### Data shown
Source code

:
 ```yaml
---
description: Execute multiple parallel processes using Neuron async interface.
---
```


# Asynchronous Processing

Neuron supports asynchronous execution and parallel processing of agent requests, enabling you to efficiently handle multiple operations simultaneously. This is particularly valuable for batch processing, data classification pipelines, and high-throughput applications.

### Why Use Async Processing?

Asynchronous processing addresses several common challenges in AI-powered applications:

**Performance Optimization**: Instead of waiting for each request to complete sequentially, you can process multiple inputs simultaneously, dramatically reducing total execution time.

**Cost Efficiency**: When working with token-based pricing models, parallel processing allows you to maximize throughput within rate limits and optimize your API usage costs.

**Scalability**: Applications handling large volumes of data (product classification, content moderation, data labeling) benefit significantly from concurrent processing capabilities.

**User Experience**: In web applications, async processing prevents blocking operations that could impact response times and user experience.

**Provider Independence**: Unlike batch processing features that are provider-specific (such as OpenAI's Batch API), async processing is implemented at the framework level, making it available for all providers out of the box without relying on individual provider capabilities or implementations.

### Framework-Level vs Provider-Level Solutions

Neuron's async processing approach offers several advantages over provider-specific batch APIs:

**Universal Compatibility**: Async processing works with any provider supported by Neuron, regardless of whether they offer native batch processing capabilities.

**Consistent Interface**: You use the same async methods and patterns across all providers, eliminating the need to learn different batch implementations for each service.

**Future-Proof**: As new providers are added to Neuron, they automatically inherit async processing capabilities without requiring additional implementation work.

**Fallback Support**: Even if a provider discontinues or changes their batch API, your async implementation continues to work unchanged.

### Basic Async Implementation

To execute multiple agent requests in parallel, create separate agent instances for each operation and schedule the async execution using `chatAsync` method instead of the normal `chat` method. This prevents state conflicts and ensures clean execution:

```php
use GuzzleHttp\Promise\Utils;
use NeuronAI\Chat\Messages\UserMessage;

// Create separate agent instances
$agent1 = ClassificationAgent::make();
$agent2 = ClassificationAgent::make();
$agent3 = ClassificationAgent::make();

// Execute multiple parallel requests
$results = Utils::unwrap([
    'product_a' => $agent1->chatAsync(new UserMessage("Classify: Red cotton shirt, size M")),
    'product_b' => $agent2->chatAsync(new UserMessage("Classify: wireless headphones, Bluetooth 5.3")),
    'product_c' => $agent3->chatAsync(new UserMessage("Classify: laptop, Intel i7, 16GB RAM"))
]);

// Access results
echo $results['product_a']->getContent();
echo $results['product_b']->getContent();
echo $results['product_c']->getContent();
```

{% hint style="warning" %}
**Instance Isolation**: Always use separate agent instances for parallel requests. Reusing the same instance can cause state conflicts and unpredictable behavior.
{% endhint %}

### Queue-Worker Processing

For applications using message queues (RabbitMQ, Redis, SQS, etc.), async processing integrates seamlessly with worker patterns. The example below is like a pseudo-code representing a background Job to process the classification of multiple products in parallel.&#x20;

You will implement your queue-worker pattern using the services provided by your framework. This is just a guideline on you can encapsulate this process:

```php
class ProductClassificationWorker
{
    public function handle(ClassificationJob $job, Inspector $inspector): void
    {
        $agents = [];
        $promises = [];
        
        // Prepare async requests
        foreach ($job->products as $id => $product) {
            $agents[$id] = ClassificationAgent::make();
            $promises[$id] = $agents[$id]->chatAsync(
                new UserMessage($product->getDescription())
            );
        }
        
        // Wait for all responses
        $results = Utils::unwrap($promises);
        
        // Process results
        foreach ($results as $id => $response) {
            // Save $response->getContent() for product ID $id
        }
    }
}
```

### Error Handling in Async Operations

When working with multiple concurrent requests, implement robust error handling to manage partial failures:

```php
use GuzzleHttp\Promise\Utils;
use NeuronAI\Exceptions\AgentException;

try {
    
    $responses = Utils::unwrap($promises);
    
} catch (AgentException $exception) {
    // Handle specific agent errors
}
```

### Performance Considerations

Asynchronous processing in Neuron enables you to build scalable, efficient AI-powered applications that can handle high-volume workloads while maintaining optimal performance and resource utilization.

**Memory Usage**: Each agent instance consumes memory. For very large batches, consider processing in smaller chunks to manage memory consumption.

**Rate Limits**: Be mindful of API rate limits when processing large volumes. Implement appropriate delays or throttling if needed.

### Problem to work on
Your answer must be the number of lines above that contain the word "patterns", stated alone.

### Answer to this problem
2